**Dataset excerpts:**
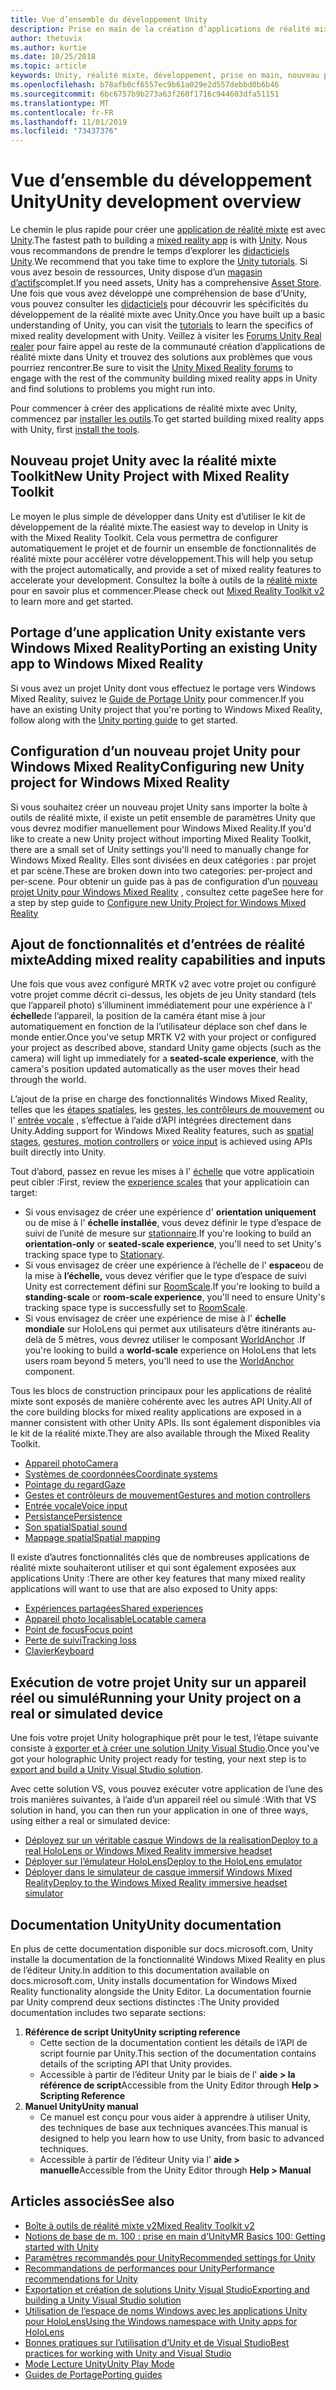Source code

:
 ```yaml
---
title: Vue d’ensemble du développement Unity
description: Prise en main de la création d’applications de réalité mixte dans Unity.
author: thetuvix
ms.author: kurtie
ms.date: 10/25/2018
ms.topic: article
keywords: Unity, réalité mixte, développement, prise en main, nouveau projet, Portage, capacité, caméra, simulation, émulation, documentation
ms.openlocfilehash: b78afb0cf6557ec9b61a029e2d557debbd0b6b46
ms.sourcegitcommit: 6bc6757b9b273a63f260f1716c944603dfa51151
ms.translationtype: MT
ms.contentlocale: fr-FR
ms.lasthandoff: 11/01/2019
ms.locfileid: "73437376"
---
```

# <a name="unity-development-overview"></a><span data-ttu-id="ee790-104">Vue d’ensemble du développement Unity</span><span class="sxs-lookup"><span data-stu-id="ee790-104">Unity development overview</span></span>

<span data-ttu-id="ee790-105">Le chemin le plus rapide pour créer une [application de réalité mixte](app-views.md) est avec [Unity](https://unity.com).</span><span class="sxs-lookup"><span data-stu-id="ee790-105">The fastest path to building a [mixed reality app](app-views.md) is with [Unity](https://unity.com).</span></span> <span data-ttu-id="ee790-106">Nous vous recommandons de prendre le temps d’explorer les [didacticiels Unity](https://unity3d.com/learn/tutorials).</span><span class="sxs-lookup"><span data-stu-id="ee790-106">We recommend that you take time to explore the [Unity tutorials](https://unity3d.com/learn/tutorials).</span></span> <span data-ttu-id="ee790-107">Si vous avez besoin de ressources, Unity dispose d’un [magasin d’actifs](https://www.assetstore.unity3d.com/)complet.</span><span class="sxs-lookup"><span data-stu-id="ee790-107">If you need assets, Unity has a comprehensive [Asset Store](https://www.assetstore.unity3d.com/).</span></span> <span data-ttu-id="ee790-108">Une fois que vous avez développé une compréhension de base d’Unity, vous pouvez consulter les [didacticiels](tutorials.md) pour découvrir les spécificités du développement de la réalité mixte avec Unity.</span><span class="sxs-lookup"><span data-stu-id="ee790-108">Once you have built up a basic understanding of Unity, you can visit the [tutorials](tutorials.md) to learn the specifics of mixed reality development with Unity.</span></span> <span data-ttu-id="ee790-109">Veillez à visiter les [Forums Unity Real realer](https://forum.unity3d.com/forums/hololens.102/) pour faire appel au reste de la communauté création d’applications de réalité mixte dans Unity et trouvez des solutions aux problèmes que vous pourriez rencontrer.</span><span class="sxs-lookup"><span data-stu-id="ee790-109">Be sure to visit the [Unity Mixed Reality forums](https://forum.unity3d.com/forums/hololens.102/) to engage with the rest of the community building mixed reality apps in Unity and find solutions to problems you might run into.</span></span>

<span data-ttu-id="ee790-110">Pour commencer à créer des applications de réalité mixte avec Unity, commencez par [installer les outils](install-the-tools.md).</span><span class="sxs-lookup"><span data-stu-id="ee790-110">To get started building mixed reality apps with Unity, first [install the tools](install-the-tools.md).</span></span> 

## <a name="new-unity-project-with-mixed-reality-toolkit"></a><span data-ttu-id="ee790-111">Nouveau projet Unity avec la réalité mixte Toolkit</span><span class="sxs-lookup"><span data-stu-id="ee790-111">New Unity Project with Mixed Reality Toolkit</span></span> 

<span data-ttu-id="ee790-112">Le moyen le plus simple de développer dans Unity est d’utiliser le kit de développement de la réalité mixte.</span><span class="sxs-lookup"><span data-stu-id="ee790-112">The easiest way to develop in Unity is with the Mixed Reality Toolkit.</span></span> <span data-ttu-id="ee790-113">Cela vous permettra de configurer automatiquement le projet et de fournir un ensemble de fonctionnalités de réalité mixte pour accélérer votre développement.</span><span class="sxs-lookup"><span data-stu-id="ee790-113">This will help you setup with the project automatically, and provide a set of mixed reality features to accelerate your development.</span></span> <span data-ttu-id="ee790-114">Consultez la boîte à outils de la [réalité mixte](mrtk-getting-started.md) pour en savoir plus et commencer.</span><span class="sxs-lookup"><span data-stu-id="ee790-114">Please check out [Mixed Reality Toolkit v2](mrtk-getting-started.md) to learn more and get started.</span></span> 

## <a name="porting-an-existing-unity-app-to-windows-mixed-reality"></a><span data-ttu-id="ee790-115">Portage d’une application Unity existante vers Windows Mixed Reality</span><span class="sxs-lookup"><span data-stu-id="ee790-115">Porting an existing Unity app to Windows Mixed Reality</span></span>

<span data-ttu-id="ee790-116">Si vous avez un projet Unity dont vous effectuez le portage vers Windows Mixed Reality, suivez le [Guide de Portage Unity](porting-guides.md) pour commencer.</span><span class="sxs-lookup"><span data-stu-id="ee790-116">If you have an existing Unity project that you're porting to Windows Mixed Reality, follow along with the [Unity porting guide](porting-guides.md) to get started.</span></span>

## <a name="configuring-new-unity-project-for-windows-mixed-reality"></a><span data-ttu-id="ee790-117">Configuration d’un nouveau projet Unity pour Windows Mixed Reality</span><span class="sxs-lookup"><span data-stu-id="ee790-117">Configuring new Unity project for Windows Mixed Reality</span></span>

<span data-ttu-id="ee790-118">Si vous souhaitez créer un nouveau projet Unity sans importer la boîte à outils de réalité mixte, il existe un petit ensemble de paramètres Unity que vous devrez modifier manuellement pour Windows Mixed Reality.</span><span class="sxs-lookup"><span data-stu-id="ee790-118">If you'd like to create a new Unity project without importing Mixed Reality Toolkit, there are a small set of Unity settings you'll need to manually change for Windows Mixed Reality.</span></span> <span data-ttu-id="ee790-119">Elles sont divisées en deux catégories : par projet et par scène.</span><span class="sxs-lookup"><span data-stu-id="ee790-119">These are broken down into two categories: per-project and per-scene.</span></span> <span data-ttu-id="ee790-120">Pour obtenir un guide pas à pas de configuration d’un [nouveau projet Unity pour Windows Mixed Reality](Configure-Unity-Project.md) , consultez cette page</span><span class="sxs-lookup"><span data-stu-id="ee790-120">See here for a step by step guide to [Configure new Unity Project for Windows Mixed Reality](Configure-Unity-Project.md)</span></span>

## <a name="adding-mixed-reality-capabilities-and-inputs"></a><span data-ttu-id="ee790-121">Ajout de fonctionnalités et d’entrées de réalité mixte</span><span class="sxs-lookup"><span data-stu-id="ee790-121">Adding mixed reality capabilities and inputs</span></span>

<span data-ttu-id="ee790-122">Une fois que vous avez configuré MRTK v2 avec votre projet ou configuré votre projet comme décrit ci-dessus, les objets de jeu Unity standard (tels que l’appareil photo) s’illuminent immédiatement pour une expérience à l' **échelle**de l’appareil, la position de la caméra étant mise à jour automatiquement en fonction de la l’utilisateur déplace son chef dans le monde entier.</span><span class="sxs-lookup"><span data-stu-id="ee790-122">Once you've setup MRTK V2 with your project or configured your project as described above, standard Unity game objects (such as the camera) will light up immediately for a **seated-scale experience**, with the camera's position updated automatically as the user moves their head through the world.</span></span>

<span data-ttu-id="ee790-123">L’ajout de la prise en charge des fonctionnalités Windows Mixed Reality, telles que les [étapes spatiales](coordinate-systems.md#spatial-coordinate-systems), les [gestes, les contrôleurs de mouvement](gestures-and-motion-controllers-in-unity.md) ou l' [entrée vocale](voice-input-in-unity.md) , s’effectue à l’aide d’API intégrées directement dans Unity.</span><span class="sxs-lookup"><span data-stu-id="ee790-123">Adding support for Windows Mixed Reality features, such as [spatial stages](coordinate-systems.md#spatial-coordinate-systems), [gestures, motion controllers](gestures-and-motion-controllers-in-unity.md) or [voice input](voice-input-in-unity.md) is achieved using APIs built directly into Unity.</span></span> 

<span data-ttu-id="ee790-124">Tout d’abord, passez en revue les mises à l' [échelle](coordinate-systems.md) que votre applicatioin peut cibler :</span><span class="sxs-lookup"><span data-stu-id="ee790-124">First, review the [experience scales](coordinate-systems.md) that your applicatioin can target:</span></span>
* <span data-ttu-id="ee790-125">Si vous envisagez de créer une expérience d' **orientation uniquement** ou de mise à l' **échelle installée**, vous devez définir le type d’espace de suivi de l’unité de mesure sur [stationnaire](coordinate-systems-in-unity.md#building-an-orientation-only-or-seated-scale-experience).</span><span class="sxs-lookup"><span data-stu-id="ee790-125">If you're looking to build an **orientation-only** or **seated-scale experience**, you'll need to set Unity's tracking space type to [Stationary](coordinate-systems-in-unity.md#building-an-orientation-only-or-seated-scale-experience).</span></span>
* <span data-ttu-id="ee790-126">Si vous envisagez de créer une expérience à l’échelle de l' **espace**ou de la mise à **l’échelle,** vous devez vérifier que le type d’espace de suivi Unity est correctement défini sur [RoomScale](coordinate-systems-in-unity.md#building-an-orientation-only-or-seated-scale-experience).</span><span class="sxs-lookup"><span data-stu-id="ee790-126">If you're looking to build a **standing-scale** or **room-scale experience**, you'll need to ensure Unity's tracking space type is successfully set to [RoomScale](coordinate-systems-in-unity.md#building-an-orientation-only-or-seated-scale-experience).</span></span>
* <span data-ttu-id="ee790-127">Si vous envisagez de créer une expérience de mise à l' **échelle mondiale** sur HoloLens qui permet aux utilisateurs d’être itinérants au-delà de 5 mètres, vous devrez utiliser le composant [WorldAnchor](coordinate-systems-in-unity.md#building-a-world-scale-experience) .</span><span class="sxs-lookup"><span data-stu-id="ee790-127">If you're looking to build a **world-scale** experience on HoloLens that lets users roam beyond 5 meters, you'll need to use the [WorldAnchor](coordinate-systems-in-unity.md#building-a-world-scale-experience) component.</span></span>

<span data-ttu-id="ee790-128">Tous les blocs de construction principaux pour les applications de réalité mixte sont exposés de manière cohérente avec les autres API Unity.</span><span class="sxs-lookup"><span data-stu-id="ee790-128">All of the core building blocks for mixed reality applications are exposed in a manner consistent with other Unity APIs.</span></span> <span data-ttu-id="ee790-129">Ils sont également disponibles via le kit de la réalité mixte.</span><span class="sxs-lookup"><span data-stu-id="ee790-129">They are also available through the Mixed Reality Toolkit.</span></span>
* [<span data-ttu-id="ee790-130">Appareil photo</span><span class="sxs-lookup"><span data-stu-id="ee790-130">Camera</span></span>](camera-in-unity.md)
* [<span data-ttu-id="ee790-131">Systèmes de coordonnées</span><span class="sxs-lookup"><span data-stu-id="ee790-131">Coordinate systems</span></span>](coordinate-systems-in-unity.md)
* [<span data-ttu-id="ee790-132">Pointage du regard</span><span class="sxs-lookup"><span data-stu-id="ee790-132">Gaze</span></span>](gaze-in-unity.md)
* [<span data-ttu-id="ee790-133">Gestes et contrôleurs de mouvement</span><span class="sxs-lookup"><span data-stu-id="ee790-133">Gestures and motion controllers</span></span>](gestures-and-motion-controllers-in-unity.md)
* [<span data-ttu-id="ee790-134">Entrée vocale</span><span class="sxs-lookup"><span data-stu-id="ee790-134">Voice input</span></span>](voice-input-in-unity.md)
* [<span data-ttu-id="ee790-135">Persistance</span><span class="sxs-lookup"><span data-stu-id="ee790-135">Persistence</span></span>](persistence-in-unity.md)
* [<span data-ttu-id="ee790-136">Son spatial</span><span class="sxs-lookup"><span data-stu-id="ee790-136">Spatial sound</span></span>](spatial-sound-in-unity.md)
* [<span data-ttu-id="ee790-137">Mappage spatial</span><span class="sxs-lookup"><span data-stu-id="ee790-137">Spatial mapping</span></span>](spatial-mapping-in-unity.md)

<span data-ttu-id="ee790-138">Il existe d’autres fonctionnalités clés que de nombreuses applications de réalité mixte souhaiteront utiliser et qui sont également exposées aux applications Unity :</span><span class="sxs-lookup"><span data-stu-id="ee790-138">There are other key features that many mixed reality applications will want to use that are also exposed to Unity apps:</span></span>
* [<span data-ttu-id="ee790-139">Expériences partagées</span><span class="sxs-lookup"><span data-stu-id="ee790-139">Shared experiences</span></span>](shared-experiences-in-unity.md)
* [<span data-ttu-id="ee790-140">Appareil photo localisable</span><span class="sxs-lookup"><span data-stu-id="ee790-140">Locatable camera</span></span>](locatable-camera-in-unity.md)
* [<span data-ttu-id="ee790-141">Point de focus</span><span class="sxs-lookup"><span data-stu-id="ee790-141">Focus point</span></span>](focus-point-in-unity.md)
* [<span data-ttu-id="ee790-142">Perte de suivi</span><span class="sxs-lookup"><span data-stu-id="ee790-142">Tracking loss</span></span>](tracking-loss-in-unity.md)
* [<span data-ttu-id="ee790-143">Clavier</span><span class="sxs-lookup"><span data-stu-id="ee790-143">Keyboard</span></span>](keyboard-input-in-unity.md)

## <a name="running-your-unity-project-on-a-real-or-simulated-device"></a><span data-ttu-id="ee790-144">Exécution de votre projet Unity sur un appareil réel ou simulé</span><span class="sxs-lookup"><span data-stu-id="ee790-144">Running your Unity project on a real or simulated device</span></span>

<span data-ttu-id="ee790-145">Une fois votre projet Unity holographique prêt pour le test, l’étape suivante consiste à [exporter et à créer une solution Unity Visual Studio](exporting-and-building-a-unity-visual-studio-solution.md).</span><span class="sxs-lookup"><span data-stu-id="ee790-145">Once you've got your holographic Unity project ready for testing, your next step is to [export and build a Unity Visual Studio solution](exporting-and-building-a-unity-visual-studio-solution.md).</span></span>

<span data-ttu-id="ee790-146">Avec cette solution VS, vous pouvez exécuter votre application de l’une des trois manières suivantes, à l’aide d’un appareil réel ou simulé :</span><span class="sxs-lookup"><span data-stu-id="ee790-146">With that VS solution in hand, you can then run your application in one of three ways, using either a real or simulated device:</span></span>
* [<span data-ttu-id="ee790-147">Déployez sur un véritable casque Windows de la realisation</span><span class="sxs-lookup"><span data-stu-id="ee790-147">Deploy to a real HoloLens or Windows Mixed Reality immersive headset</span></span>](using-visual-studio.md)
* [<span data-ttu-id="ee790-148">Déployer sur l’émulateur HoloLens</span><span class="sxs-lookup"><span data-stu-id="ee790-148">Deploy to the HoloLens emulator</span></span>](using-the-hololens-emulator.md)
* [<span data-ttu-id="ee790-149">Déployer dans le simulateur de casque immersif Windows Mixed Reality</span><span class="sxs-lookup"><span data-stu-id="ee790-149">Deploy to the Windows Mixed Reality immersive headset simulator</span></span>](using-the-windows-mixed-reality-simulator.md)

## <a name="unity-documentation"></a><span data-ttu-id="ee790-150">Documentation Unity</span><span class="sxs-lookup"><span data-stu-id="ee790-150">Unity documentation</span></span>

<span data-ttu-id="ee790-151">En plus de cette documentation disponible sur docs.microsoft.com, Unity installe la documentation de la fonctionnalité Windows Mixed Reality en plus de l’éditeur Unity.</span><span class="sxs-lookup"><span data-stu-id="ee790-151">In addition to this documentation available on docs.microsoft.com, Unity installs documentation for Windows Mixed Reality functionality alongside the Unity Editor.</span></span> <span data-ttu-id="ee790-152">La documentation fournie par Unity comprend deux sections distinctes :</span><span class="sxs-lookup"><span data-stu-id="ee790-152">The Unity provided documentation includes two separate sections:</span></span>
1. <span data-ttu-id="ee790-153">**Référence de script Unity**</span><span class="sxs-lookup"><span data-stu-id="ee790-153">**Unity scripting reference**</span></span>
    * <span data-ttu-id="ee790-154">Cette section de la documentation contient les détails de l’API de script fournie par Unity.</span><span class="sxs-lookup"><span data-stu-id="ee790-154">This section of the documentation contains details of the scripting API that Unity provides.</span></span>
    * <span data-ttu-id="ee790-155">Accessible à partir de l’éditeur Unity par le biais de l' **aide > la référence de script**</span><span class="sxs-lookup"><span data-stu-id="ee790-155">Accessible from the Unity Editor through **Help > Scripting Reference**</span></span>
2. <span data-ttu-id="ee790-156">**Manuel Unity**</span><span class="sxs-lookup"><span data-stu-id="ee790-156">**Unity manual**</span></span>
    * <span data-ttu-id="ee790-157">Ce manuel est conçu pour vous aider à apprendre à utiliser Unity, des techniques de base aux techniques avancées.</span><span class="sxs-lookup"><span data-stu-id="ee790-157">This manual is designed to help you learn how to use Unity, from basic to advanced techniques.</span></span>
    * <span data-ttu-id="ee790-158">Accessible à partir de l’éditeur Unity via l' **aide > manuelle**</span><span class="sxs-lookup"><span data-stu-id="ee790-158">Accessible from the Unity Editor through **Help > Manual**</span></span>

## <a name="see-also"></a><span data-ttu-id="ee790-159">Articles associés</span><span class="sxs-lookup"><span data-stu-id="ee790-159">See also</span></span>
* [<span data-ttu-id="ee790-160">Boîte à outils de réalité mixte v2</span><span class="sxs-lookup"><span data-stu-id="ee790-160">Mixed Reality Toolkit v2</span></span>](mrtk-getting-started.md)
* [<span data-ttu-id="ee790-161">Notions de base de m. 100 : prise en main d’Unity</span><span class="sxs-lookup"><span data-stu-id="ee790-161">MR Basics 100: Getting started with Unity</span></span>](holograms-100.md)
* [<span data-ttu-id="ee790-162">Paramètres recommandés pour Unity</span><span class="sxs-lookup"><span data-stu-id="ee790-162">Recommended settings for Unity</span></span>](recommended-settings-for-unity.md)
* [<span data-ttu-id="ee790-163">Recommandations de performances pour Unity</span><span class="sxs-lookup"><span data-stu-id="ee790-163">Performance recommendations for Unity</span></span>](performance-recommendations-for-unity.md)
* [<span data-ttu-id="ee790-164">Exportation et création de solutions Unity Visual Studio</span><span class="sxs-lookup"><span data-stu-id="ee790-164">Exporting and building a Unity Visual Studio solution</span></span>](exporting-and-building-a-unity-visual-studio-solution.md)
* [<span data-ttu-id="ee790-165">Utilisation de l’espace de noms Windows avec les applications Unity pour HoloLens</span><span class="sxs-lookup"><span data-stu-id="ee790-165">Using the Windows namespace with Unity apps for HoloLens</span></span>](using-the-windows-namespace-with-unity-apps-for-hololens.md)
* [<span data-ttu-id="ee790-166">Bonnes pratiques sur l’utilisation d’Unity et de Visual Studio</span><span class="sxs-lookup"><span data-stu-id="ee790-166">Best practices for working with Unity and Visual Studio</span></span>](best-practices-for-working-with-unity-and-visual-studio.md)
* [<span data-ttu-id="ee790-167">Mode Lecture Unity</span><span class="sxs-lookup"><span data-stu-id="ee790-167">Unity Play Mode</span></span>](unity-play-mode.md)
* [<span data-ttu-id="ee790-168">Guides de Portage</span><span class="sxs-lookup"><span data-stu-id="ee790-168">Porting guides</span></span>](porting-guides.md)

**TRY IT:** Starting with the line that holds "that Unity provides.</span></span>" and ending with the line that holds "through **Help > Manual**</span></span>", retype every line in the data above exactly, and nothing else.

**RESULT FOR THIS TASK:**
    * <span data-ttu-id="ee790-154">Cette section de la documentation contient les détails de l’API de script fournie par Unity.</span><span class="sxs-lookup"><span data-stu-id="ee790-154">This section of the documentation contains details of the scripting API that Unity provides.</span></span>
    * <span data-ttu-id="ee790-155">Accessible à partir de l’éditeur Unity par le biais de l' **aide > la référence de script**</span><span class="sxs-lookup"><span data-stu-id="ee790-155">Accessible from the Unity Editor through **Help > Scripting Reference**</span></span>
2. <span data-ttu-id="ee790-156">**Manuel Unity**</span><span class="sxs-lookup"><span data-stu-id="ee790-156">**Unity manual**</span></span>
    * <span data-ttu-id="ee790-157">Ce manuel est conçu pour vous aider à apprendre à utiliser Unity, des techniques de base aux techniques avancées.</span><span class="sxs-lookup"><span data-stu-id="ee790-157">This manual is designed to help you learn how to use Unity, from basic to advanced techniques.</span></span>
    * <span data-ttu-id="ee790-158">Accessible à partir de l’éditeur Unity via l' **aide > manuelle**</span><span class="sxs-lookup"><span data-stu-id="ee790-158">Accessible from the Unity Editor through **Help > Manual**</span></span>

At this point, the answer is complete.